Scientific classification
- Kingdom: Plantae
- Clade: Tracheophytes
- Clade: Angiosperms
- Clade: Eudicots
- Clade: Asterids
- Order: Lamiales
- Family: Plantaginaceae
- Genus: Penstemon
- Species: P. azureus
- Binomial name: Penstemon azureus Benth.
- Varieties: P. azureus var. angustissimus A.Gray ; P. azureus var. azureus ;
- Synonyms: Penstemon azureus subsp. typicus D.D.Keck ; Penstemon heterophyllus var. azureus (Benth.) Jeps. ;

= Penstemon azureus =

- Genus: Penstemon
- Species: azureus
- Authority: Benth.

Plant species in the plantain family

Penstemon azureus is a flowering plant species known by the common name azure penstemon. It is native to the mountains of Oregon and northern California. It grows in coniferous forests and woodlands in the Klamath Mountains, North California Coast Ranges, Southern Cascade Range, and Northern Sierra Nevada.

==Description==
Penstemon azureus is a perennial plant that is a subshrub, a plant that is largely herbaceous, but is partly woody. It has many thin, hairless branches that are woody toward their base. They are most often 13 to 50 cm in height, but occasionally may reach 70 cm.

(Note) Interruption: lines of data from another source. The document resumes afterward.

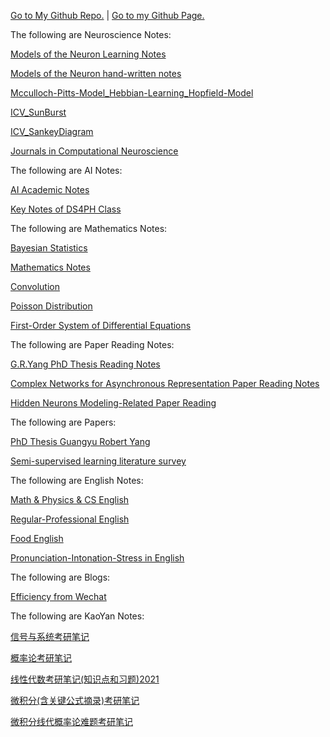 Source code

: [Go to My Github Repo.](https://github.com/HollisChen/NoteSharing) | [Go to my Github Page.](https://hollischen.github.io/NoteSharing/)

The following are Neuroscience Notes:

[Models of the Neuron Learning Notes](https://hollischen.github.io/NoteSharing/Models%20of%20the%20Neuron%20Class%20Notes/Models%20of%20the%20Neuron%20Learning%20Notes)

[Models of the Neuron hand-written notes](https://hollischen.github.io/NoteSharing/Models%20of%20the%20Neuron%20Class%20Notes/Models%20of%20the%20Neuron%20hand-written%20notes.pdf)

[Mcculloch-Pitts-Model_Hebbian-Learning_Hopfield-Model](https://hollischen.github.io/NoteSharing/Neuroscience%20and%20AI/Mcculloch-Pitts-Model_Hebbian-Learning_Hopfield-Model.html)

[ICV_SunBurst](https://hollischen.github.io/NoteSharing/Neuroscience%20and%20AI/ICV_Plots/ICV_SunBurst.html)

[ICV_SankeyDiagram](https://hollischen.github.io/NoteSharing/Neuroscience%20and%20AI/ICV_Plots/ICV_SankeyDiagram.html)

[Journals in Computational Neuroscience](https://hollischen.github.io/NoteSharing/Neuroscience%20and%20AI/Journals%20in%20Computational%20Neuroscience)

The following are AI Notes:

[AI Academic Notes](https://hollischen.github.io/NoteSharing/Neuroscience%20and%20AI/AI%20Academic%20Notes)

[Key Notes of DS4PH Class](https://hollischen.github.io/NoteSharing/DS4PH%20Class%20Notes/Key%20Notes%20of%20DS4PH%20Class)

The following are Mathematics Notes:

[Bayesian Statistics](https://hollischen.github.io/NoteSharing/Neuroscience%20and%20AI/Bayesian%20Statistics)

[Mathematics Notes](https://hollischen.github.io/NoteSharing/Math%20&%20Physics/Mathematics%20Notes)

[Convolution](https://hollischen.github.io/NoteSharing/Math%20&%20Physics/Convolution.pdf)

[Poisson Distribution](https://hollischen.github.io/NoteSharing/Math%20&%20Physics/Poisson%20Distribution.pdf)

[First-Order System of Differential Equations](https://hollischen.github.io/NoteSharing/Math%20&%20Physics/First-Order%20System%20of%20Differential%20Equations.pdf)

The following are Paper Reading Notes:

[G.R.Yang PhD Thesis Reading Notes](https://hollischen.github.io/NoteSharing/Neuroscience%20and%20AI/G.R.Yang%20PhD%20Thesis%20Reading%20Notes)

[Complex Networks for Asynchronous Representation Paper Reading Notes](https://hollischen.github.io/NoteSharing/ZhengHao%20Project/CNAP%20Paper%20Reading%20Notes)

[Hidden Neurons Modeling-Related Paper Reading](https://hollischen.github.io/NoteSharing/Shuqi%20Project/HNM%20Paper%20Reading%20Notes)

The following are Papers:

[PhD Thesis Guangyu Robert Yang](https://hollischen.github.io/NoteSharing/Papers/PhD%20Thesis%20Guangyu%20Robert%20Yang.pdf)

[Semi-supervised learning literature survey](https://hollischen.github.io/NoteSharing/Papers/Semi-supervised%20learning%20literature%20survey.pdf)

The following are English Notes:

[Math & Physics & CS English](https://hollischen.github.io/NoteSharing/English%20Notes/Math%20&%20Physics%20&%20CS%20English)

[Regular-Professional English](https://hollischen.github.io/NoteSharing/English%20Notes/Regular-Professional%20English)

[Food English](https://hollischen.github.io/NoteSharing/English%20Notes/Food%20English)

[Pronunciation-Intonation-Stress in English](https://hollischen.github.io/NoteSharing/English%20Notes/Pronunciation-Intonation-Stress%20in%20English)

The following are Blogs:

[Efficiency from Wechat](https://mp.weixin.qq.com/mp/appmsgalbum?action=getalbum&album_id=1550412738877816833&__biz=MzI0NDU0OTIxOA==#wechat_redirect)

The following are KaoYan Notes:

[信号与系统考研笔记](https://hollischen.github.io/NoteSharing/KaoYan/%E4%BF%A1%E5%8F%B7%E4%B8%8E%E7%B3%BB%E7%BB%9F%E8%80%83%E7%A0%94%E7%AC%94%E8%AE%B0.pdf)

[概率论考研笔记](https://hollischen.github.io/NoteSharing/KaoYan/%E6%A6%82%E7%8E%87%E8%AE%BA%E8%80%83%E7%A0%94%E7%AC%94%E8%AE%B0.pdf)

[线性代数考研笔记(知识点和习题)2021](https://hollischen.github.io/NoteSharing/KaoYan/%E7%BA%BF%E6%80%A7%E4%BB%A3%E6%95%B0%E8%80%83%E7%A0%94%E7%AC%94%E8%AE%B0(%E7%9F%A5%E8%AF%86%E7%82%B9%E5%92%8C%E4%B9%A0%E9%A2%98)2021.pdf)

[微积分(含关键公式摘录)考研笔记](https://hollischen.github.io/NoteSharing/KaoYan/%E5%BE%AE%E7%A7%AF%E5%88%86(%E5%90%AB%E5%85%B3%E9%94%AE%E5%85%AC%E5%BC%8F%E6%91%98%E5%BD%95)%E8%80%83%E7%A0%94%E7%AC%94%E8%AE%B0.pdf)

[微积分线代概率论难题考研笔记](https://hollischen.github.io/NoteSharing/KaoYan/%E5%BE%AE%E7%A7%AF%E5%88%86%E7%BA%BF%E4%BB%A3%E6%A6%82%E7%8E%87%E8%AE%BA%E9%9A%BE%E9%A2%98%E8%80%83%E7%A0%94%E7%AC%94%E8%AE%B0.pdf)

The leaves of Penstemon azureus are blue-green in color. Plants have both basal leaves and cauline ones, those attached to the base of the plant directly and those attached to stems, but sometimes they will have almost no basal leaves. When present the basal leaves and those on the lower parts of the stems will be 15 to 60 millimeters long and usually 2 to 10 mm wide, though occasionally as wide as 20 mm. They also vary in shape and may be obovate, teardrop shaped with the widest part towards the tip, oblanceolate, like a reversed spear head, or linear, narrow like a blade of grass.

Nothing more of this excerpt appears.